PolskaZginął, bo zarzucił koleżance, że nie umie smażyć ryb

Zginął, bo zarzucił koleżance, że nie umie smażyć ryb

Pobili znajomego, bo podczas kłótni zarzucił koleżance, że nie umie smażyć ryb. Mężczyzna mimo podjętej reanimacji zmarł. Sprawcy zdarzenia: dwaj mężczyźni i kobieta zostali zatrzymani przez policjantów z warszawskich Bielan. Do tragicznego zdarzenia doszło kilka dni temu, tuż po libacji alkoholowej, nieopodal przystanku autobusowego.

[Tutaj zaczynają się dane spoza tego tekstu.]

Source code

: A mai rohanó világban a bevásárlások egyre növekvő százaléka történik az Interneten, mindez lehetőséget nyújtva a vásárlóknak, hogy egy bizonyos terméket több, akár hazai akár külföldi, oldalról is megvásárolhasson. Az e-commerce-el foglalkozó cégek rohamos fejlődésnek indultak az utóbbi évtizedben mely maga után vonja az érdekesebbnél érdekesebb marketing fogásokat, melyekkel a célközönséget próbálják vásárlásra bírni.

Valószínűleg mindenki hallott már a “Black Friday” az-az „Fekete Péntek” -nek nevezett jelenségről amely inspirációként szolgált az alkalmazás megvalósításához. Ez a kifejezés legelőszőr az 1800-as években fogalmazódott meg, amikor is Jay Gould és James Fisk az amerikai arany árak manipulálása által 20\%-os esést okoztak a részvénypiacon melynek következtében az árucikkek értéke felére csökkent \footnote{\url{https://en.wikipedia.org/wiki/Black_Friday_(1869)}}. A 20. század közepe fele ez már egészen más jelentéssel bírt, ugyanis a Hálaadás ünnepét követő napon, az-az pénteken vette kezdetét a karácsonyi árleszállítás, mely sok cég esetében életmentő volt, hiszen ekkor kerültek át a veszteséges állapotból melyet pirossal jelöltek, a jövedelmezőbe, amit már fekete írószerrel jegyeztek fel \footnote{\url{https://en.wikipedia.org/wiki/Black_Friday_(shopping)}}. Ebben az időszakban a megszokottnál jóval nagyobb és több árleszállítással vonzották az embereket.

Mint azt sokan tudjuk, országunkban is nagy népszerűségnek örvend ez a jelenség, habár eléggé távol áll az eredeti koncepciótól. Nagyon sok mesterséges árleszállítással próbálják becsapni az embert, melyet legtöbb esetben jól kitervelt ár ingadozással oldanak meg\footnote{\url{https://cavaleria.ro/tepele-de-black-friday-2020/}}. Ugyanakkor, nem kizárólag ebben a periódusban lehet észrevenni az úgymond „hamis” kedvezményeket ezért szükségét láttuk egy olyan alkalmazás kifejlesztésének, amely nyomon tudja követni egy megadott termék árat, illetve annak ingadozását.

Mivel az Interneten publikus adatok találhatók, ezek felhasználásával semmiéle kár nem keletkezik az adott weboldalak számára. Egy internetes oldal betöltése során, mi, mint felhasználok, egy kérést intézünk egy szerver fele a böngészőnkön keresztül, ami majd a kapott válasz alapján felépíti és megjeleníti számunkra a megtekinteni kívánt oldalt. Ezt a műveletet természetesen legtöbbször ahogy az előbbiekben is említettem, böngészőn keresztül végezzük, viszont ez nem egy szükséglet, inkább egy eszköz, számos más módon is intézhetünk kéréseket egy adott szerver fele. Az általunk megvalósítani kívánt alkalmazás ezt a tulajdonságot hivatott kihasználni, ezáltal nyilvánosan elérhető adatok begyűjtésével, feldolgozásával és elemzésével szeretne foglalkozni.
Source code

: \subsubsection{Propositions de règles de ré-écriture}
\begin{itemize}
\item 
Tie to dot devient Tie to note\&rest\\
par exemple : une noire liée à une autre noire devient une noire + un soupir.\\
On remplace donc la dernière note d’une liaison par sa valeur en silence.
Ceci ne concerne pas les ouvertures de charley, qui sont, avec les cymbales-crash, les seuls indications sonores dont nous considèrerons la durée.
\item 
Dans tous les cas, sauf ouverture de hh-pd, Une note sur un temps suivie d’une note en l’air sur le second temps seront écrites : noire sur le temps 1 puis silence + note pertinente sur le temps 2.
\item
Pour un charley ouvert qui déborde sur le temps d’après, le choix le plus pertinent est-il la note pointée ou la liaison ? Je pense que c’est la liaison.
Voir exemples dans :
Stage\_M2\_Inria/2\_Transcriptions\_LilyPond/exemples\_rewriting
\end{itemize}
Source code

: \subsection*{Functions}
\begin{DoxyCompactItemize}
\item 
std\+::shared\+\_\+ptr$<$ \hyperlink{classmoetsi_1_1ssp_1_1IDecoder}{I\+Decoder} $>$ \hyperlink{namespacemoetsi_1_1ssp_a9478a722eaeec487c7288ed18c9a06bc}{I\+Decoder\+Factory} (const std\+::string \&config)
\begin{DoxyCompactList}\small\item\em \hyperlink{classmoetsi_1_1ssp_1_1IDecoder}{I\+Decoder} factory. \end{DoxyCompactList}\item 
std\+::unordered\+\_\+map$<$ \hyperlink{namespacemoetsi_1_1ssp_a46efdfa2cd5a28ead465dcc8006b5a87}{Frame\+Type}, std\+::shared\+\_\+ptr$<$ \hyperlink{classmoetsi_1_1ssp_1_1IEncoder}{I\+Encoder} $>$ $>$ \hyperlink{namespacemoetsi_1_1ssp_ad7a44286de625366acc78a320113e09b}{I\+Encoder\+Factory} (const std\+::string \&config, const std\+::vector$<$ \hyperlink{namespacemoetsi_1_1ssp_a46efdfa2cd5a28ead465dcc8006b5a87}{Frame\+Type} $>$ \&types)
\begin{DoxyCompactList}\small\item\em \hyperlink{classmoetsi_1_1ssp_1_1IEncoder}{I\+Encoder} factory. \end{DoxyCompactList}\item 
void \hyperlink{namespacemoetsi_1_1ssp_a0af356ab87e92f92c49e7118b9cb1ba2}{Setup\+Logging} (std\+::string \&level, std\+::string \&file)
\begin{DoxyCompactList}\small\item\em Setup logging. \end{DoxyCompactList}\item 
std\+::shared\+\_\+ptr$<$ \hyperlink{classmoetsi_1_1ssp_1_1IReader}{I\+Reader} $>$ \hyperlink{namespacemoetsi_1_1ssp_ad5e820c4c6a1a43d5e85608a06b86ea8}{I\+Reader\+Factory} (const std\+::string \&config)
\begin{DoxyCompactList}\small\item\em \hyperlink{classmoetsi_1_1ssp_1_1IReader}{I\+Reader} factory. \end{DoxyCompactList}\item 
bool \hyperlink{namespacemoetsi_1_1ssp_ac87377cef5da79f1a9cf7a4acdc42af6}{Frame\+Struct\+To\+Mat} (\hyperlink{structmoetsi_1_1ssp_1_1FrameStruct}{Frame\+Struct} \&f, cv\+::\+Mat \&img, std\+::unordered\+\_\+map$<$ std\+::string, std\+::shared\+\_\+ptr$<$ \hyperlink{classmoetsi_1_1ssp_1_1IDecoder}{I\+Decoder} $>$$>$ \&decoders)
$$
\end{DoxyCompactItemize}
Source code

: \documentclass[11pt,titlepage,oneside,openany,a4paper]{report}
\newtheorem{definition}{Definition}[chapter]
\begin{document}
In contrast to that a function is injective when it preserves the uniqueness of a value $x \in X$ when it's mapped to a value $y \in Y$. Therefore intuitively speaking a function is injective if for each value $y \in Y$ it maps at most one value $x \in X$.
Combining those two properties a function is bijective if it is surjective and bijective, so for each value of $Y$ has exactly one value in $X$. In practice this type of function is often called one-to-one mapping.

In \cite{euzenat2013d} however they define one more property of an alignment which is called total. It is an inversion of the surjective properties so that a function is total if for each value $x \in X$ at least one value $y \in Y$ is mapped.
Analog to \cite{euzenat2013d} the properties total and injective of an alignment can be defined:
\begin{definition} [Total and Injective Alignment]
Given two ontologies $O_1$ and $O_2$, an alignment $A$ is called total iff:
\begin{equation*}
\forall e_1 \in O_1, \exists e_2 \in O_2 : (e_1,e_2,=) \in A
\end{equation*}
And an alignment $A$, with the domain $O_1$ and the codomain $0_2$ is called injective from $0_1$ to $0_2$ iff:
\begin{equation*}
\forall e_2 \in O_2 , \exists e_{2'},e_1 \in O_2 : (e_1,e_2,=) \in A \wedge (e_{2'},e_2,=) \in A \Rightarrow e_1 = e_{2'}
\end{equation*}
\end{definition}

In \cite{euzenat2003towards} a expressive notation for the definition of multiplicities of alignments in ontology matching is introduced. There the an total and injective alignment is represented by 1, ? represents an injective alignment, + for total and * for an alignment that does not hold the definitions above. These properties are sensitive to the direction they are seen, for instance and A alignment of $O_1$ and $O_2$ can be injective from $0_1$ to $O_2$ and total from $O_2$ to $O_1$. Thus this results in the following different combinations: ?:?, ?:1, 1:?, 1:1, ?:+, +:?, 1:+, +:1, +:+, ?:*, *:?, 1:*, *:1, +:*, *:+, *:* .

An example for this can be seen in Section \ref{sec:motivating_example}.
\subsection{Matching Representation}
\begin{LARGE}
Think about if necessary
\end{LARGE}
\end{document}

Całej trójce zostaną przedstawione zarzuty. Grozi im kara do 10 lat pozbawienia wolności.

Wszystko zaczęło się w niedzielny wieczór. Policjanci z Bielan otrzymali informację o pobitym mężczyźnie, leżącym przy jednej z ulic. Mundurowi natychmiast udali się pod wskazany adres. Na miejscu zastali osoby zgłaszające, strażników miejskich i lekarzy z pogotowia. Pomimo podjętej reanimacji, mężczyzna zmarł. Policjanci na miejscu zdarzenia zaczęli ustalać świadków i okoliczności, w jakich doszło do pobicia 48-letniego mężczyzny.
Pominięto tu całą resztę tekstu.